Lepas bersiap menambah lini produk di Indonesia dengan menghadirkan mobil listrik pertamanya pada Juni. Model yang dimaksud adalah E4, SUV listrik yang sebelumnya sudah sempat dipamerkan di IIMS dan kini dikabarkan tinggal menunggu waktu peluncuran resminya di pasar domestik.
Kepastian jadwal ini menjadi sinyal penting bahwa sub-brand milik Chery tersebut mulai memperluas strategi bisnisnya, setelah lebih dulu mencatat respons positif lewat L8 di segmen SUV PHEV. Kehadiran E4 juga membuka babak baru bagi Lepas, karena model ini akan menjadi BEV pertama mereka di Indonesia.
Langkah Baru Lepas di Pasar Indonesia
Lepas tidak datang dengan tangan kosong. Sebelumnya, merek ini sudah memperkenalkan L8 yang disebut memperoleh sambutan baik di pasar SUV plug-in hybrid, meski harus bersaing dengan sejumlah model dari merek lain, termasuk dari ekosistem Chery Group sendiri.
Respons pasar terhadap L8 menunjukkan bahwa nama Lepas mulai mendapat perhatian di Indonesia. Setelah itu, fokus perusahaan bergeser ke model berikutnya yang dinilai lebih strategis, yaitu E4 sebagai kendaraan listrik murni.
E4 Jadi Mobil Listrik Pertama Lepas
E4 sudah tampil di hadapan publik saat IIMS, dan model ini langsung menarik minat karena membawa desain yang lebih modern. Salah satu ciri paling mudah dikenali adalah absennya grille depan, yang mempertegas identitasnya sebagai mobil listrik.
Hingga kini, detail teknis E4 belum diumumkan lengkap. Informasi soal tenaga motor listrik, kapasitas baterai, jarak tempuh, hingga daftar fitur masih belum dibuka ke publik, sehingga antusiasme pasar masih bertumpu pada jadwal peluncuran dan positioning produknya.

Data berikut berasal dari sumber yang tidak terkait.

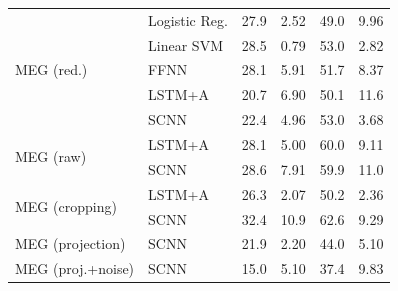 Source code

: \documentclass[utf8]{frontiersSCNS} %
\begin{document}
\begin{table}[htp]
{\begin{tabular}{l l| c | c | c | c}
    \midrule
    \multirow{5}{*}{MEG (red.)}
                     & Logistic Reg.        & 27.9 & 2.52  & 49.0 & 9.96 \\
                     & Linear SVM          & 28.5 & 0.79  & 53.0 & 2.82 \\
                     & FFNN                & 28.1 & 5.91  & 51.7 & 8.37 \\
                     & LSTM+A              & 20.7 & 6.90  & 50.1 & 11.6 \\
                     & SCNN                & 22.4 & 4.96  & 53.0 & 3.68 \\
    \midrule
    \multirow{2}{*}{MEG (raw)}
                         & LSTM+A              & 28.1 & 5.00 & 60.0 & 9.11 \\ 
                         & SCNN                & 28.6 & 7.91 & 59.9 & 11.0 \\
    \midrule
    \multirow{2}{*}{MEG (cropping)}
                         & LSTM+A              & 26.3 & 2.07 & 50.2 & 2.36 \\ 
                         & SCNN                & 32.4 & 10.9 & 62.6 & 9.29 \\
    \midrule
    \multirow{1}{*}{MEG (projection)}
                         & SCNN                & 21.9 & 2.20 & 44.0 & 5.10 \\
    \midrule
    \multirow{1}{*}{MEG (proj.+noise)}
                         & SCNN                & 15.0 & 5.10 & 37.4 & 9.83 \\
    \bottomrule
  \end{tabular}}
  \label{tab:seven_way_results}
\end{table}
\end{document}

Berikut poin penting yang sudah diketahui sejauh ini:
- E4 akan menjadi mobil listrik pertama Lepas di Indonesia.
- Model ini sudah diperkenalkan ke publik lewat ajang IIMS.
- Jadwal peluncurannya dikabarkan berlangsung pada Juni.
- E4 hadir sebagai SUV listrik dengan desain modern.
- Spesifikasi resmi belum diumumkan secara rinci.
Potensi Bersinggungan dengan Model Lain
Sebagai SUV listrik, E4 berpotensi masuk ke area yang berdekatan dengan beberapa model lain di grup yang sama. Nama yang paling sering disebut adalah Chery J6 dan Jaecoo J5 EV, terutama karena keduanya sudah lebih dulu dikenal di segmen kendaraan listrik.
Namun, posisi pasar E4 belum bisa dipastikan sepenuhnya hanya dari tampilan awal. Ada kemungkinan Lepas menempatkan E4 di kelas yang berbeda, sehingga tidak langsung berbenturan dengan J5 EV yang disebut paling laris, meski persaingan internal tetap mungkin terasa di J6.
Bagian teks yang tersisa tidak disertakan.